EXERCISE DESCRIPTION:
Search the material for the word "help" and copy every line in which it occurs.

DATA FOR THIS EXERCISE:
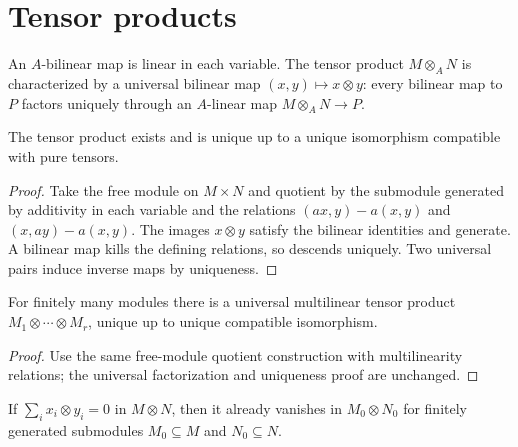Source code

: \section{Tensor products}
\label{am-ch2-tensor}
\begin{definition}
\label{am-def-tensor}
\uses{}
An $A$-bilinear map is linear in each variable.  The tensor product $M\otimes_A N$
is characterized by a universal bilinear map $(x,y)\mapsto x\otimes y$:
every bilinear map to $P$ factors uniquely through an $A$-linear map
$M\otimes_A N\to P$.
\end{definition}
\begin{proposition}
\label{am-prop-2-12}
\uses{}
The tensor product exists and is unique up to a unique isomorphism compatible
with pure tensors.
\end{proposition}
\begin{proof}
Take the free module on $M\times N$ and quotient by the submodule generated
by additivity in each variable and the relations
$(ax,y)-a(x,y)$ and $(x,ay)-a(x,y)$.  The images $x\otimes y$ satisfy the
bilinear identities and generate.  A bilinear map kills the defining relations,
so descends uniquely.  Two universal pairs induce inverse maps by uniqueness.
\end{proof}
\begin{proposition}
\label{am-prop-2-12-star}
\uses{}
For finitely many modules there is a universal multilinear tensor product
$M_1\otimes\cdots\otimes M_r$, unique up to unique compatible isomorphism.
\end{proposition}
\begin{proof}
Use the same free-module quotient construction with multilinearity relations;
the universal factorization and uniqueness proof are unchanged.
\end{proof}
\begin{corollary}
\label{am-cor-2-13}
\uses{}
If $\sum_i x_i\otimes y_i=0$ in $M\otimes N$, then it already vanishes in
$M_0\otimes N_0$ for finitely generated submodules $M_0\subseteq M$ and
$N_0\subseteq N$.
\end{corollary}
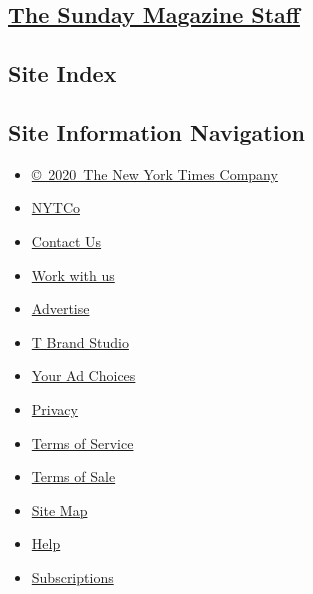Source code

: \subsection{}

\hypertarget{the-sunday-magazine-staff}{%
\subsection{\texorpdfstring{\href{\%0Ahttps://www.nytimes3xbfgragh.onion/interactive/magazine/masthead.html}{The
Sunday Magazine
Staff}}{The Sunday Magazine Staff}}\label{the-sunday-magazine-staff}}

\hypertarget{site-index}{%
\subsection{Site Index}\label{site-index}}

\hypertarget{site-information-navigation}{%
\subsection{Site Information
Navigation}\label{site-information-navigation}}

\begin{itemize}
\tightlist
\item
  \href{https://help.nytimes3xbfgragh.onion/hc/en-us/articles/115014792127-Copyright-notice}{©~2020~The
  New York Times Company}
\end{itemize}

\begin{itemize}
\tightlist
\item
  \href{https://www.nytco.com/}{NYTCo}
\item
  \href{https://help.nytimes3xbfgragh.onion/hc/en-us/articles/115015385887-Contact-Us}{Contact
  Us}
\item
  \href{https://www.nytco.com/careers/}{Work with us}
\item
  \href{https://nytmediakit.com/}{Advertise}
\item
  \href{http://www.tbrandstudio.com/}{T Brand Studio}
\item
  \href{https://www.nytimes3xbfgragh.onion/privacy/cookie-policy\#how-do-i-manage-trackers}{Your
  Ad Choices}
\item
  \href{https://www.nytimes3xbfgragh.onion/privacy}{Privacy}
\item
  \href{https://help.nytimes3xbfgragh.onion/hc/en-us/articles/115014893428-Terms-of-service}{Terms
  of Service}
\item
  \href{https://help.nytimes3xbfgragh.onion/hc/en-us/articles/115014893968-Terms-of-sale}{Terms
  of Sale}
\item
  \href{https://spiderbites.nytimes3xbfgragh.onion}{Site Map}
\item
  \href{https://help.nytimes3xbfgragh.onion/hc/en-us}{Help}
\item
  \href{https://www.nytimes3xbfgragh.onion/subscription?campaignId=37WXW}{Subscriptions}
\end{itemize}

TASK ANSWER:
  \href{https://help.nytimes3xbfgragh.onion/hc/en-us/articles/115014792127-Copyright-notice}{©~2020~The
  \href{https://help.nytimes3xbfgragh.onion/hc/en-us/articles/115015385887-Contact-Us}{Contact
  \href{https://help.nytimes3xbfgragh.onion/hc/en-us/articles/115014893428-Terms-of-service}{Terms
  \href{https://help.nytimes3xbfgragh.onion/hc/en-us/articles/115014893968-Terms-of-sale}{Terms
  \href{https://help.nytimes3xbfgragh.onion/hc/en-us}{Help}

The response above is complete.